Pero no encontraba el tono, no encontraba la tensión. Encendió un cigarrillo, que empezó a arder. Esto sí que mata, dijo y se echó a reír. Sonaba la música. Notaba la tensión creativa. El humo empezó a envolver la habitación. Pero no escribía.
De pronto, terminó el cd. Estaba cansado, se desperezó y levantó la mirada de la pantalla. Acarició a su perro que estaba junto a la silla. Fue hasta la otra habitación. El pasillo estaba a oscuras, las puertas cerradas. Crujió la madera del escritorio. Una puerta chirrió con la brisa de la noche, y cuando adentró la mano en la oscuridad del salón para encender la luz, notó algo, cómo decirlo, notó que al pulsar el interruptor se encendía la luz. Lo que, por otro lado, era normal.
Puso ese cd de Lou Reed que tanto le gustaba y volvió al cuarto. Se sentó de forma mecánica frente al ordenador y empezó de nuevo. No serás capaz le había dicho Laura, no serás capaz, y él estaba dispuesto a hacerlo. Empezó de nuevo, a ver, dijo, era una noche oscura, ella salió de su casa, avanzaba por la calle que se iluminaba a tramos, Laura, pensó, Laura se entretuvo en recoger a aquel perrito abandonado en el contenedor. Un coche se acercaba, luego se alejó.

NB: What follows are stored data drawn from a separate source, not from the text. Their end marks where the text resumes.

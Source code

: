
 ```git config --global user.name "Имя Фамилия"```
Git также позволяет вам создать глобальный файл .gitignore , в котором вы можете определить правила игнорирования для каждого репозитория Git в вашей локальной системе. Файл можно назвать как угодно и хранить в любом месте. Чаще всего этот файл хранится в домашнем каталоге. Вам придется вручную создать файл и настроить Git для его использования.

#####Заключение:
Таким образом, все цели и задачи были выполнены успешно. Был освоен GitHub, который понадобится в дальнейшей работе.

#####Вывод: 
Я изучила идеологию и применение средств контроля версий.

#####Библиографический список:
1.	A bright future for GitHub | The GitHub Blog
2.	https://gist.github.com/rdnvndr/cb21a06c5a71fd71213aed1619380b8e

La cosa había empezado bien esta vez. Mientras leía satisfecho los párrafos que acababa de escribir acariciaba la cabeza dócil de su perro. Tal vez pensó, el perro del relato, el perro que encuentra Laura, el perro grande y bonachón. El perro dentro y fuera del cuento. Siguió mesando sus cabellos, pero notó algo extraño, algo húmedo, la cabeza estaba fría, quieta en exceso, no respondía como otras veces a la caricia con un movimiento leve. Nada.
Miró a su lado, justo donde solía adormilarse el perro. Primero vio su mano ensangrentada, luego la cabeza. La cabeza de Laura. Y no le dio tiempo. Detrás escuchó un gruñido horrible y dejó de escribir.
4 comentarios:
Hola Antonio,
Me ha gustado bastante este cuento, de verdad. Tiene una mezlca de terror, humor y, encima, metaliteratura ;)) También me hizo gracia el que escribiste hace unos días. Me recordó a un relato de un tal Serguei Pamiuski sobre un consolador...
Abrazos
Gonzalo
Antonio, ahora me gustarán los perros... todavía menos que antes, jajaja.
Me ha gustado.
Saludos.
Lo escribí hace unos años para mis alumnos. Se trataba de una lectura de cuentos en el recreo. Hice una pequeña selección de micros para los que no llevaban nada y me animé. Es verdad que después de leer los que leí debería haberme desanimado.Pero no lo hice. Eran mis alumnos, una biblioteca y un recreo. Uno también tiene derecho a divertirse e hice uso de ese derecho.
Me gusta, tiene un final sorprendente y cuando parece que va a ocurrir algo, vuelve a la normalidad, y sucede lo que el lector no espera ni imagina.Excelente. Saludos.